Mark Schmeler, PhD, former center director, along with Boninger, harks to the 2006 alteration in policies covering powered-mobility devices for the Centers for Medicare & Medicaid Services (CMS) as the tipping point.
The changes, Schmeler says, were “an attempt to control pockets of waste, fraud, and abuse by some unscrupulous suppliers, manufacturers and doctors.”
Yet, he adds, CMS soon found that power-wheelchair expenditures tripled in a three-year period. So the new policy “included a significant cut in the allowable cost of a power wheelchair and re-emphasized that the devices were to be designed and provided for use in the home.”
In short, the policy change turned wheelchair usage outside-in, for Group IV devices “were categorically determined to be noncovered items by CMS as not medically necessary because they had features that were inherent to outdoor use,” says Schmeler. “Unfortunately, most CMS policies trickle down to other payers, including state Medicaid programs and especially private insurance.
“Therefore, it is no surprise there is an increase in wheelchair failures over the past few years and that there are fewer failures in devices covered by programs like the VA that do not adopt such a restrictive policy and actually support people to go outside their homes and participate in society. This CMS policy is also hypocritical because they do not apply the same restrictions to prosthetic limbs.”
Stuck in Bed
Fewer and fewer wheelchair users utilize a backup plan.
The authors reported a 50% drop from their previous study in the number of individuals owning a backup wheelchair. Indeed, more and more users found themselves suddenly and stunningly stranded, akin to half the motorists clogging a major highway with a vehicle that instantaneously quit functioning.
“What makes these failures so important is that the individuals in the study completely rely on their chairs for independence,” Boninger says. “If their chair fails, they can go from completely independent and fully participating in society to being stuck in bed.”
Absences of timely, nearby service and product quality come into question.
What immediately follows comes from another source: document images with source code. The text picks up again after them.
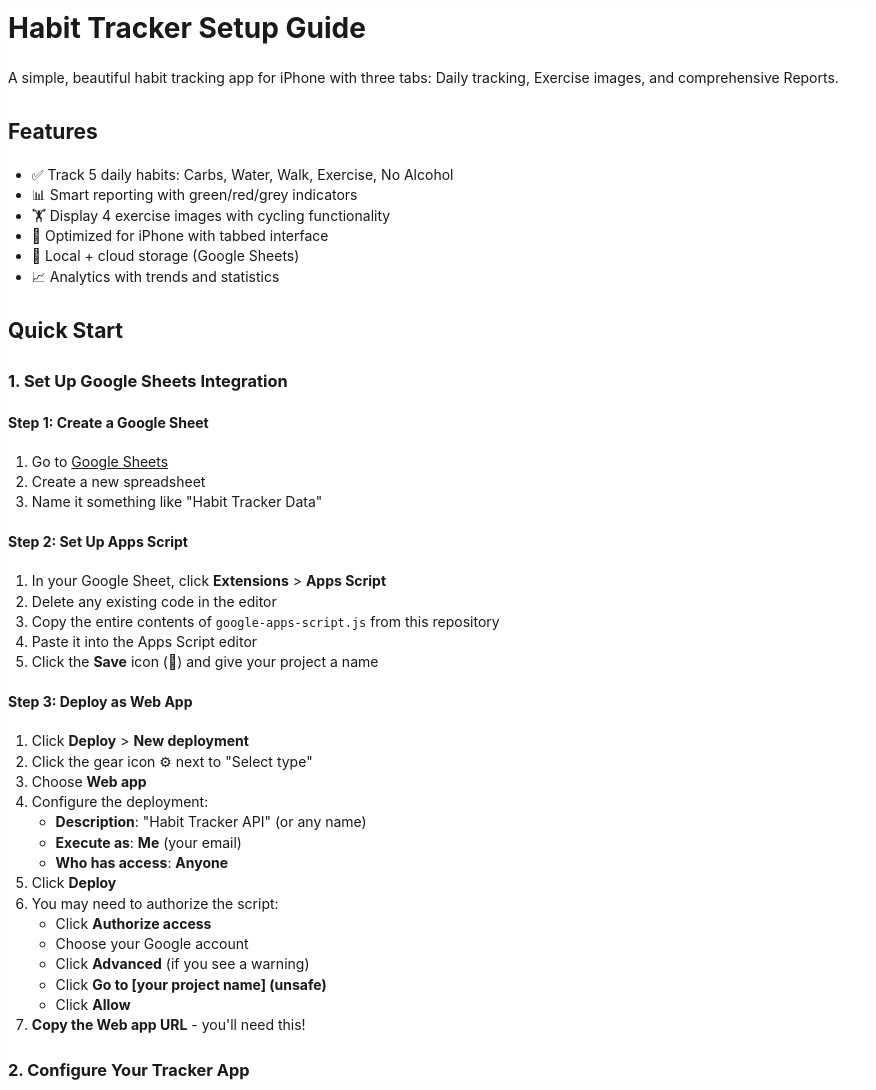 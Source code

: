 # Habit Tracker Setup Guide

A simple, beautiful habit tracking app for iPhone with three tabs: Daily tracking, Exercise images, and comprehensive Reports.

## Features

- ✅ Track 5 daily habits: Carbs, Water, Walk, Exercise, No Alcohol
- 📊 Smart reporting with green/red/grey indicators
- 🏋️ Display 4 exercise images with cycling functionality
- 📱 Optimized for iPhone with tabbed interface
- 💾 Local + cloud storage (Google Sheets)
- 📈 Analytics with trends and statistics

## Quick Start

### 1. Set Up Google Sheets Integration

#### Step 1: Create a Google Sheet

1. Go to [Google Sheets](https://sheets.google.com)
2. Create a new spreadsheet
3. Name it something like "Habit Tracker Data"

#### Step 2: Set Up Apps Script

1. In your Google Sheet, click **Extensions** > **Apps Script**
2. Delete any existing code in the editor
3. Copy the entire contents of `google-apps-script.js` from this repository
4. Paste it into the Apps Script editor
5. Click the **Save** icon (💾) and give your project a name

#### Step 3: Deploy as Web App

1. Click **Deploy** > **New deployment**
2. Click the gear icon ⚙️ next to "Select type"
3. Choose **Web app**
4. Configure the deployment:
   - **Description**: "Habit Tracker API" (or any name)
   - **Execute as**: **Me** (your email)
   - **Who has access**: **Anyone**
5. Click **Deploy**
6. You may need to authorize the script:
   - Click **Authorize access**
   - Choose your Google account
   - Click **Advanced** (if you see a warning)
   - Click **Go to [your project name] (unsafe)**
   - Click **Allow**
7. **Copy the Web app URL** - you'll need this!

### 2. Configure Your Tracker App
Independent testing may be one way to solve product problems. Certainly, Stemmler in her everyday duties notices changes in manufacturing quality.
“What was made with metal is made with plastic. Things that were standard aren’t standard anymore,” Stemmler says.
A user named Rob, who preferred anonymity, was the passenger in a minor automobile accident. His wheelchair twisted while tied down and bent so badly it had to be replaced.
A Call to Re-evaluate
“This paper should serve as a call to re-evaluate and revise current policies and standards testing for wheelchair prescription in the United States,” the study authors concluded.
Schmeler adds there are many problems to deal with, and there hasn’t been much help from the business side of things.
“The wheelchair industry has done little to police itself,” he says. “There remains significant pockets of waste, fraud, and abuse as well as a lack of consistent design and manufacture of wheelchairs to accepted standards.”